Collected data
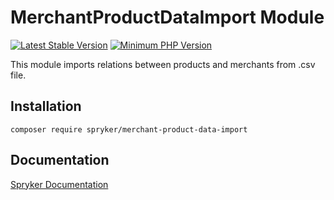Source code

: # MerchantProductDataImport Module
[![Latest Stable Version](https://poser.pugx.org/spryker/merchant-product-data-import/v/stable.svg)](https://packagist.org/packages/spryker/merchant-product-data-import)
[![Minimum PHP Version](https://img.shields.io/badge/php-%3E%3D%208.2-8892BF.svg)](https://php.net/)

This module imports relations between products and merchants from .csv file.

## Installation

```
composer require spryker/merchant-product-data-import
```

## Documentation

[Spryker Documentation](https://docs.spryker.com)
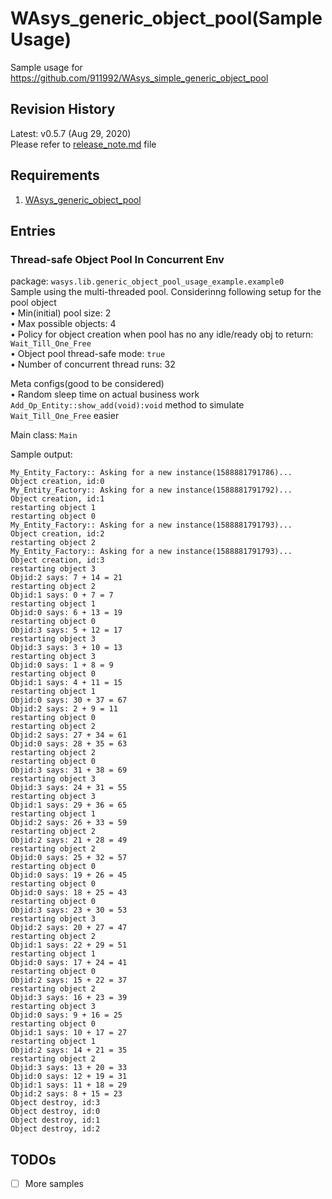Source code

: # WAsys_generic_object_pool(Sample Usage)
Sample usage for https://github.com/911992/WAsys_simple_generic_object_pool

## Revision History
Latest: v0.5.7 (Aug 29, 2020)  
Please refer to [release_note.md](./release_note.md) file  

## Requirements
1. [WAsys_generic_object_pool](https://github.com/911992/WAsys_simple_generic_object_pool)

## Entries

### Thread-safe Object Pool In Concurrent Env
package: `wasys.lib.generic_object_pool_usage_example.example0`  
Sample using the multi-threaded pool. Considerinng following setup for the pool object  
• Min(initial) pool size: 2  
• Max possible objects: 4  
• Policy for object creation when pool has no any idle/ready obj to return: `Wait_Till_One_Free`  
• Object pool thread-safe mode: `true`  
• Number of concurrent thread runs: 32  

Meta configs(good to be considered)  
• Random sleep time on actual business work `Add_Op_Entity::show_add(void):void` method to simulate `Wait_Till_One_Free` easier

Main class: `Main`

Sample output:
```
My_Entity_Factory:: Asking for a new instance(1588881791786)...
Object creation, id:0
My_Entity_Factory:: Asking for a new instance(1588881791792)...
Object creation, id:1
restarting object 1
restarting object 0
My_Entity_Factory:: Asking for a new instance(1588881791793)...
Object creation, id:2
restarting object 2
My_Entity_Factory:: Asking for a new instance(1588881791793)...
Object creation, id:3
restarting object 3
Objid:2 says: 7 + 14 = 21
restarting object 2
Objid:1 says: 0 + 7 = 7
restarting object 1
Objid:0 says: 6 + 13 = 19
restarting object 0
Objid:3 says: 5 + 12 = 17
restarting object 3
Objid:3 says: 3 + 10 = 13
restarting object 3
Objid:0 says: 1 + 8 = 9
restarting object 0
Objid:1 says: 4 + 11 = 15
restarting object 1
Objid:0 says: 30 + 37 = 67
Objid:2 says: 2 + 9 = 11
restarting object 0
restarting object 2
Objid:2 says: 27 + 34 = 61
Objid:0 says: 28 + 35 = 63
restarting object 2
restarting object 0
Objid:3 says: 31 + 38 = 69
restarting object 3
Objid:3 says: 24 + 31 = 55
restarting object 3
Objid:1 says: 29 + 36 = 65
restarting object 1
Objid:2 says: 26 + 33 = 59
restarting object 2
Objid:2 says: 21 + 28 = 49
restarting object 2
Objid:0 says: 25 + 32 = 57
restarting object 0
Objid:0 says: 19 + 26 = 45
restarting object 0
Objid:0 says: 18 + 25 = 43
restarting object 0
Objid:3 says: 23 + 30 = 53
restarting object 3
Objid:2 says: 20 + 27 = 47
restarting object 2
Objid:1 says: 22 + 29 = 51
restarting object 1
Objid:0 says: 17 + 24 = 41
restarting object 0
Objid:2 says: 15 + 22 = 37
restarting object 2
Objid:3 says: 16 + 23 = 39
restarting object 3
Objid:0 says: 9 + 16 = 25
restarting object 0
Objid:1 says: 10 + 17 = 27
restarting object 1
Objid:2 says: 14 + 21 = 35
restarting object 2
Objid:3 says: 13 + 20 = 33
Objid:0 says: 12 + 19 = 31
Objid:1 says: 11 + 18 = 29
Objid:2 says: 8 + 15 = 23
Object destroy, id:3
Object destroy, id:0
Object destroy, id:1
Object destroy, id:2
```


## TODOs
- [ ] More samples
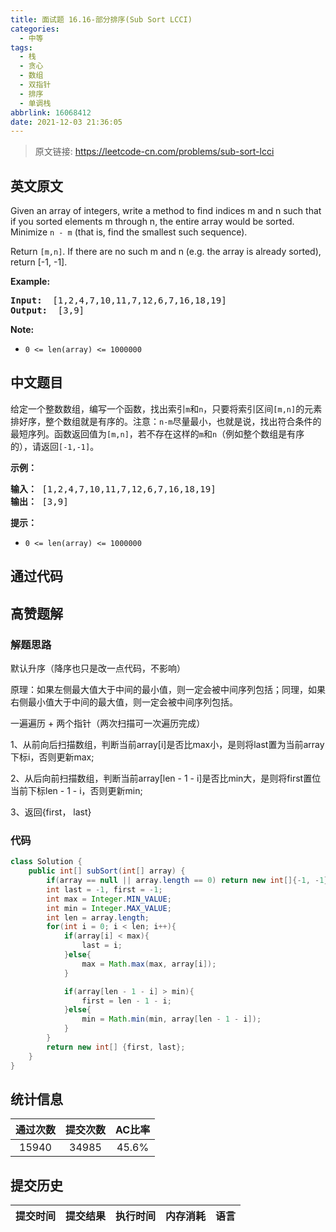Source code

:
 ```yaml
---
title: 面试题 16.16-部分排序(Sub Sort LCCI)
categories:
  - 中等
tags:
  - 栈
  - 贪心
  - 数组
  - 双指针
  - 排序
  - 单调栈
abbrlink: 16068412
date: 2021-12-03 21:36:05
---
```


> 原文链接: https://leetcode-cn.com/problems/sub-sort-lcci


## 英文原文
<div><p>Given an array of integers, write a method to find indices m and n such that if you sorted&nbsp;elements m through n, the entire array would be sorted. Minimize <code>n - m</code> (that is, find the smallest such sequence).</p>

<p>Return <code>[m,n]</code>. If there are no such m and n (e.g. the array is already sorted), return [-1, -1].</p>

<p><strong>Example: </strong></p>

<pre>
<strong>Input: </strong> [1,2,4,7,10,11,7,12,6,7,16,18,19]
<strong>Output: </strong> [3,9]
</pre>

<p><strong>Note: </strong></p>

<ul>
	<li><code>0 &lt;= len(array) &lt;= 1000000</code></li>
</ul>
</div>

## 中文题目
<div><p>给定一个整数数组，编写一个函数，找出索引<code>m</code>和<code>n</code>，只要将索引区间<code>[m,n]</code>的元素排好序，整个数组就是有序的。注意：<code>n-m</code>尽量最小，也就是说，找出符合条件的最短序列。函数返回值为<code>[m,n]</code>，若不存在这样的<code>m</code>和<code>n</code>（例如整个数组是有序的），请返回<code>[-1,-1]</code>。</p>
<p><strong>示例：</strong></p>
<pre><strong>输入：</strong> [1,2,4,7,10,11,7,12,6,7,16,18,19]
<strong>输出：</strong> [3,9]
</pre>
<p><strong>提示：</strong></p>
<ul>
<li><code>0 <= len(array) <= 1000000</code></li>
</ul>
</div>

## 通过代码
<RecoDemo>
</RecoDemo>


## 高赞题解
### 解题思路

默认升序（降序也只是改一点代码，不影响）

原理：如果左侧最大值大于中间的最小值，则一定会被中间序列包括；同理，如果右侧最小值大于中间的最大值，则一定会被中间序列包括。

一遍遍历 + 两个指针（两次扫描可一次遍历完成）

1、从前向后扫描数组，判断当前array[i]是否比max小，是则将last置为当前array下标i，否则更新max;

2、从后向前扫描数组，判断当前array[len - 1 - i]是否比min大，是则将first置位当前下标len - 1 - i，否则更新min;

3、返回{first， last}


### 代码

```java
class Solution {
    public int[] subSort(int[] array) {
        if(array == null || array.length == 0) return new int[]{-1, -1};
        int last = -1, first = -1;
        int max = Integer.MIN_VALUE;
        int min = Integer.MAX_VALUE;
        int len = array.length;
        for(int i = 0; i < len; i++){
            if(array[i] < max){
                last = i;
            }else{
                max = Math.max(max, array[i]);
            }

            if(array[len - 1 - i] > min){
                first = len - 1 - i;
            }else{
                min = Math.min(min, array[len - 1 - i]);
            }
        }
        return new int[] {first, last};
    }
}
```

## 统计信息
| 通过次数 | 提交次数 | AC比率 |
| :------: | :------: | :------: |
|    15940    |    34985    |   45.6%   |

## 提交历史
| 提交时间 | 提交结果 | 执行时间 |  内存消耗  | 语言 |
| :------: | :------: | :------: | :--------: | :--------: |
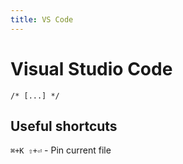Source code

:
 ```yaml
---
title: VS Code
---
```


# Visual Studio Code

`/* [...] */`

## Useful shortcuts

`⌘+K ⇧+⏎` - Pin current file
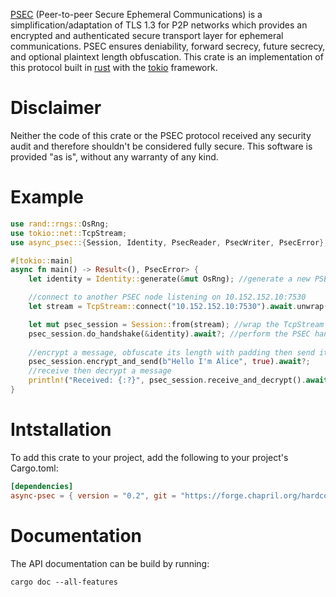 [PSEC](https://github.com/hardcore-sushi/PSEC) (Peer-to-peer Secure Ephemeral Communications) is a simplification/adaptation of TLS 1.3 for P2P networks which provides an encrypted and authenticated secure transport layer for ephemeral communications. PSEC ensures deniability, forward secrecy, future secrecy, and optional plaintext length obfuscation. This crate is an implementation of this protocol built in [rust](https://www.rust-lang.org) with the [tokio](https://tokio.rs) framework.

# Disclaimer
Neither the code of this crate or the PSEC protocol received any security audit and therefore shouldn't be considered fully secure. This software is provided "as is", without any warranty of any kind.

# Example
```rust
use rand::rngs::OsRng;
use tokio::net::TcpStream;
use async_psec::{Session, Identity, PsecReader, PsecWriter, PsecError};

#[tokio::main]
async fn main() -> Result<(), PsecError> {
    let identity = Identity::generate(&mut OsRng); //generate a new PSEC identity

    //connect to another PSEC node listening on 10.152.152.10:7530
    let stream = TcpStream::connect("10.152.152.10:7530").await.unwrap();

    let mut psec_session = Session::from(stream); //wrap the TcpStream into a PSEC session
    psec_session.do_handshake(&identity).await?; //perform the PSEC handshake
    
    //encrypt a message, obfuscate its length with padding then send it
    psec_session.encrypt_and_send(b"Hello I'm Alice", true).await?;
    //receive then decrypt a message
    println!("Received: {:?}", psec_session.receive_and_decrypt().await?);
}
```

# Intstallation
To add this crate to your project, add the following to your project's Cargo.toml:
```toml
[dependencies]
async-psec = { version = "0.2", git = "https://forge.chapril.org/hardcoresushi/async-psec" }
```

# Documentation
The API documentation can be build by running:
```
cargo doc --all-features
```
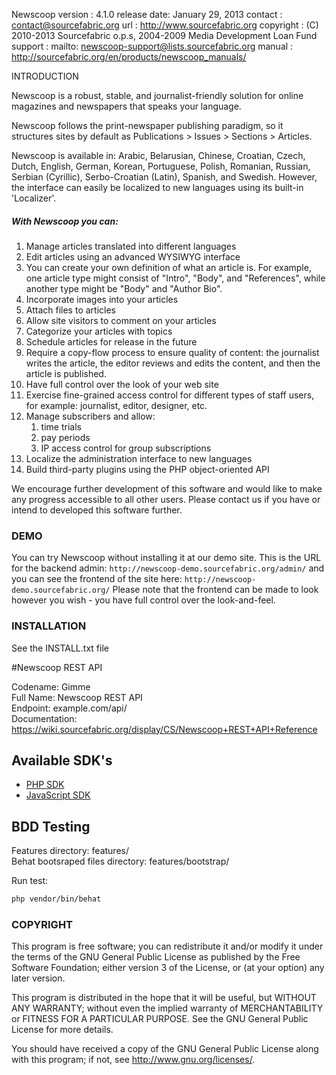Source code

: Newscoop
version     : 4.1.0
release date: January 29, 2013 
contact     : contact@sourcefabric.org
url         : http://www.sourcefabric.org
copyright   : (C) 2010-2013 Sourcefabric o.p.s, 2004-2009 Media Development Loan Fund
support     : mailto: newscoop-support@lists.sourcefabric.org
manual      : http://sourcefabric.org/en/products/newscoop_manuals/

INTRODUCTION

Newscoop is a robust, stable, and journalist-friendly solution for
online magazines and newspapers that speaks your language.

Newscoop follows the print-newspaper publishing paradigm, so it
structures sites by default as Publications > Issues > Sections > Articles.

Newscoop is available in: Arabic, Belarusian, Chinese, Croatian, Czech, Dutch, English, German, Korean, Portuguese, Polish, Romanian, Russian, Serbian (Cyrillic), Serbo-Croatian (Latin), Spanish, and Swedish.
However, the interface can easily be localized to new languages using its built-in 'Localizer'.

##### With Newscoop you can:

   1. Manage articles translated into different languages
   2. Edit articles using an advanced WYSIWYG interface
   3. You can create your own definition of what an article is.
      For example, one article type might consist of "Intro",
      "Body", and "References", while another type might be
      "Body" and "Author Bio".
   4. Incorporate images into your articles
   5. Attach files to articles
   6. Allow site visitors to comment on your articles
   7. Categorize your articles with topics
   8. Schedule articles for release in the future
   9. Require a copy-flow process to ensure quality of content: the
      journalist writes the article, the editor reviews and edits
      the content, and then the article is published.
  10. Have full control over the look of your web site
  11. Exercise fine-grained access control for different types of staff
      users, for example: journalist, editor, designer, etc.
  12. Manage subscribers and allow:
         1. time trials
         2. pay periods
         3. IP access control for group subscriptions
  13. Localize the administration interface to new languages
  14. Build third-party plugins using the PHP object-oriented API

We encourage further development of this software and would like to make any progress accessible to all other users. Please contact us if you have or intend to developed this software further.


### DEMO

You can try Newscoop without installing it at our demo site.
This is the URL for the backend admin:
  `http://newscoop-demo.sourcefabric.org/admin/`
and you can see the frontend of the site here:
  `http://newscoop-demo.sourcefabric.org/`
Please note that the frontend can be made to look however you wish - you have full control over the look-and-feel.


### INSTALLATION

See the INSTALL.txt file

#Newscoop REST API

Codename: Gimme  
Full Name: Newscoop REST API  
Endpoint: example.com/api/  
Documentation: https://wiki.sourcefabric.org/display/CS/Newscoop+REST+API+Reference

## Available SDK's

* [PHP SDK][1]
* [JavaScript SDK][2]

## BDD Testing

Features directory: features/  
Behat bootsraped files directory: features/bootstrap/

Run test:

```bash
php vendor/bin/behat
```

### COPYRIGHT

This program is free software; you can redistribute it and/or
modify it under the terms of the GNU General Public License
as published by the Free Software Foundation; either version 3
of the License, or (at your option) any later version.

This program is distributed in the hope that it will be useful,
but WITHOUT ANY WARRANTY; without even the implied warranty of
MERCHANTABILITY or FITNESS FOR A PARTICULAR PURPOSE. See the
GNU General Public License for more details.

You should have received a copy of the GNU General Public License
along with this program; if not, see <http://www.gnu.org/licenses/>.

[1]: https://github.com/sourcefabric/newscoop-api-php-sdk
[2]: https://github.com/sourcefabric/newscoop-api-js-sdk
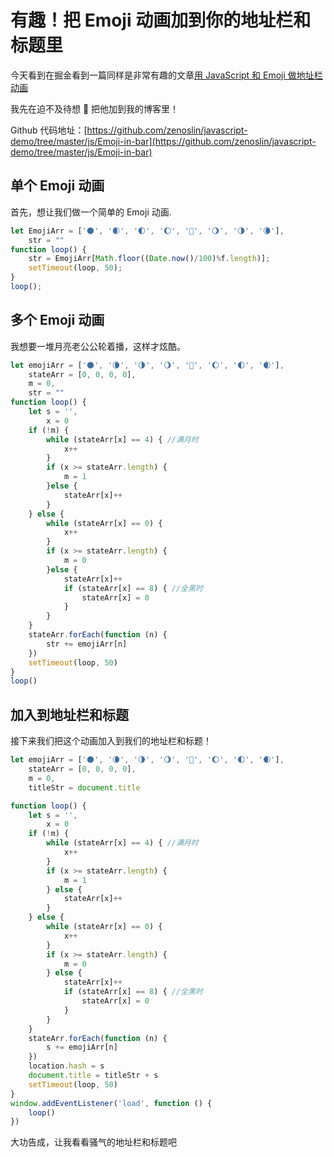 # 有趣！把 Emoji 动画加到你的地址栏和标题里

今天看到在掘金看到一篇同样是非常有趣的文章[用 JavaScript 和 Emoji 做地址栏动画](https://juejin.im/post/5c49b822f265da6142743a87)

我先在迫不及待想  把他加到我的博客里！

Github 代码地址：[https://github.com/zenoslin/javascript-demo/tree/master/js/Emoji-in-bar](https://github.com/zenoslin/javascript-demo/tree/master/js/Emoji-in-bar)

## 单个 Emoji 动画

首先，想让我们做一个简单的 Emoji 动画.

```js
let EmojiArr = ['🌑', '🌒', '🌓', '🌔', '🌝', '🌖', '🌗', '🌘'],
    str = ""
function loop() {
    str = EmojiArr[Math.floor((Date.now()/100)%f.length)];
    setTimeout(loop, 50);
}
loop();
```

## 多个 Emoji 动画

我想要一堆月亮老公公轮着播，这样才炫酷。

```js
let emojiArr = ['🌑', '🌘', '🌗', '🌖', '🌝', '🌔', '🌓', '🌒'],
    stateArr = [0, 0, 0, 0],
    m = 0,
    str = ""
function loop() {
    let s = '',
        x = 0
    if (!m) {
        while (stateArr[x] == 4) { //满月时
            x++
        }
        if (x >= stateArr.length) {
            m = 1
        }else {
            stateArr[x]++
        }
    } else {
        while (stateArr[x] == 0) {
            x++
        }
        if (x >= stateArr.length) {
            m = 0
        }else {
            stateArr[x]++
            if (stateArr[x] == 8) { //全黑时
                stateArr[x] = 0
            }
        }
    }
    stateArr.forEach(function (n) {
        str += emojiArr[n]
    })
    setTimeout(loop, 50)
}
loop()
```

## 加入到地址栏和标题

接下来我们把这个动画加入到我们的地址栏和标题！

```js
let emojiArr = ['🌑', '🌘', '🌗', '🌖', '🌝', '🌔', '🌓', '🌒'],
    stateArr = [0, 0, 0, 0],
    m = 0,
    titleStr = document.title

function loop() {
    let s = '',
        x = 0
    if (!m) {
        while (stateArr[x] == 4) { //满月时
            x++
        }
        if (x >= stateArr.length) {
            m = 1
        } else {
            stateArr[x]++
        }
    } else {
        while (stateArr[x] == 0) {
            x++
        }
        if (x >= stateArr.length) {
            m = 0
        } else {
            stateArr[x]++
            if (stateArr[x] == 8) { //全黑时
                stateArr[x] = 0
            }
        }
    }
    stateArr.forEach(function (n) {
        s += emojiArr[n]
    })
    location.hash = s
    document.title = titleStr + s
    setTimeout(loop, 50)
}
window.addEventListener('load', function () {
    loop()
})
```

大功告成，让我看看骚气的地址栏和标题吧
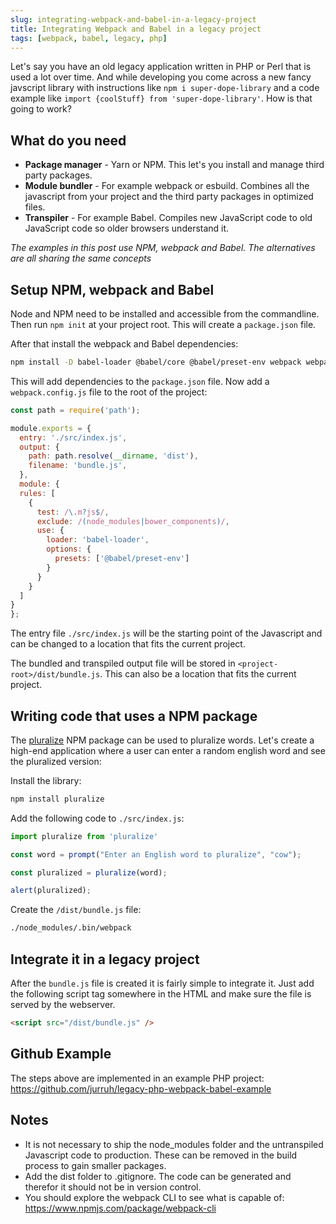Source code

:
 ```yaml
---
slug: integrating-webpack-and-babel-in-a-legacy-project
title: Integrating Webpack and Babel in a legacy project
tags: [webpack, babel, legacy, php]
---
```

Let's say you have an old legacy application written in PHP or Perl that is used a lot over time. And while developing you come across a new fancy javscript library with instructions like `npm i super-dope-library` and a code example like `import {coolStuff} from 'super-dope-library'`. How is that going to work?


## What do you need
* **Package manager** - Yarn or NPM. This let's you install and manage third party packages.
* **Module bundler** - For example webpack or esbuild. Combines all the javascript from your project and the third party packages in optimized files.
* **Transpiler** - For example Babel. Compiles new JavaScript code to old JavaScript code so older browsers understand it.

*The examples in this post use NPM, webpack and Babel. The alternatives are all sharing the same concepts*

## Setup NPM, webpack and Babel
Node and NPM need to be installed and accessible from the commandline. Then run `npm init` at your project root. This will create a `package.json` file.

After that install the webpack and Babel dependencies:
```bash
npm install -D babel-loader @babel/core @babel/preset-env webpack webpack-cli
```
This will add dependencies to the `package.json` file. Now add a `webpack.config.js` file to the root of the project:
```js
const path = require('path');

module.exports = {
  entry: './src/index.js',
  output: {
    path: path.resolve(__dirname, 'dist'),
    filename: 'bundle.js',
  },
  module: {
  rules: [
    {
      test: /\.m?js$/,
      exclude: /(node_modules|bower_components)/,
      use: {
        loader: 'babel-loader',
        options: {
          presets: ['@babel/preset-env']
        }
      }
    }
  ]
}
};
```
The entry file `./src/index.js` will be the starting point of the Javascript and can be changed to a location that fits the current project.

The bundled and transpiled output file will be stored in `<project-root>/dist/bundle.js`. This can also be a location that fits the current project.

## Writing code that uses a NPM package
The [pluralize](https://www.npmjs.com/package/pluralize) NPM package can be used to pluralize words. Let's create a high-end application where a user can enter a random english word and see the pluralized version:

Install the library:
```bash
npm install pluralize
```

Add the following code to `./src/index.js`:
```JavaScript
import pluralize from 'pluralize'

const word = prompt("Enter an English word to pluralize", "cow");

const pluralized = pluralize(word);

alert(pluralized);
```

Create the `/dist/bundle.js` file:
```bash
./node_modules/.bin/webpack
```

## Integrate it in a legacy project
After the `bundle.js` file is created it is fairly simple to integrate it. Just add the following script tag somewhere in the HTML and make sure the file is served by the webserver.

```html
<script src="/dist/bundle.js" />
```

## Github Example
The steps above are implemented in an example PHP project: https://github.com/jurruh/legacy-php-webpack-babel-example

## Notes
* It is not necessary to ship the node_modules folder and the untranspiled Javascript code to production. These can be removed in the build process to gain smaller packages.
* Add the dist folder to .gitignore. The code can be generated and therefor it should not be in version control.
* You should explore the webpack CLI to see what is capable of: https://www.npmjs.com/package/webpack-cli
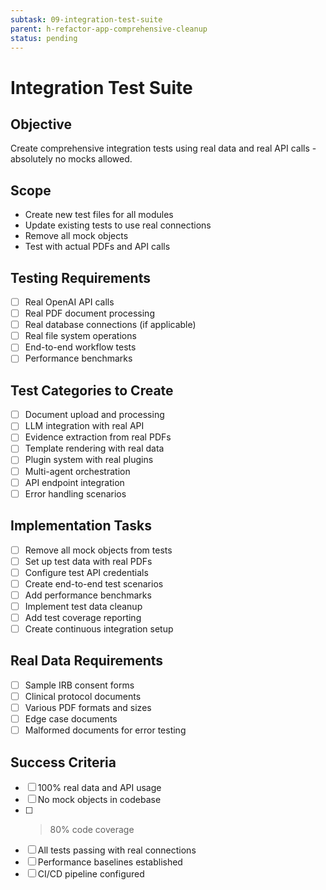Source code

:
 ```yaml
---
subtask: 09-integration-test-suite
parent: h-refactor-app-comprehensive-cleanup
status: pending
---
```


# Integration Test Suite

## Objective
Create comprehensive integration tests using real data and real API calls - absolutely no mocks allowed.

## Scope
- Create new test files for all modules
- Update existing tests to use real connections
- Remove all mock objects
- Test with actual PDFs and API calls

## Testing Requirements
- [ ] Real OpenAI API calls
- [ ] Real PDF document processing
- [ ] Real database connections (if applicable)
- [ ] Real file system operations
- [ ] End-to-end workflow tests
- [ ] Performance benchmarks

## Test Categories to Create
- [ ] Document upload and processing
- [ ] LLM integration with real API
- [ ] Evidence extraction from real PDFs
- [ ] Template rendering with real data
- [ ] Plugin system with real plugins
- [ ] Multi-agent orchestration
- [ ] API endpoint integration
- [ ] Error handling scenarios

## Implementation Tasks
- [ ] Remove all mock objects from tests
- [ ] Set up test data with real PDFs
- [ ] Configure test API credentials
- [ ] Create end-to-end test scenarios
- [ ] Add performance benchmarks
- [ ] Implement test data cleanup
- [ ] Add test coverage reporting
- [ ] Create continuous integration setup

## Real Data Requirements
- [ ] Sample IRB consent forms
- [ ] Clinical protocol documents
- [ ] Various PDF formats and sizes
- [ ] Edge case documents
- [ ] Malformed documents for error testing

## Success Criteria
- [ ] 100% real data and API usage
- [ ] No mock objects in codebase
- [ ] >80% code coverage
- [ ] All tests passing with real connections
- [ ] Performance baselines established
- [ ] CI/CD pipeline configured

(Problem to work on):
If a line in the records above contains the string "After", copy that line out.

(Output below):
After that install the webpack and Babel dependencies:
After the `bundle.js` file is created it is fairly simple to integrate it. Just add the following script tag somewhere in the HTML and make sure the file is served by the webserver.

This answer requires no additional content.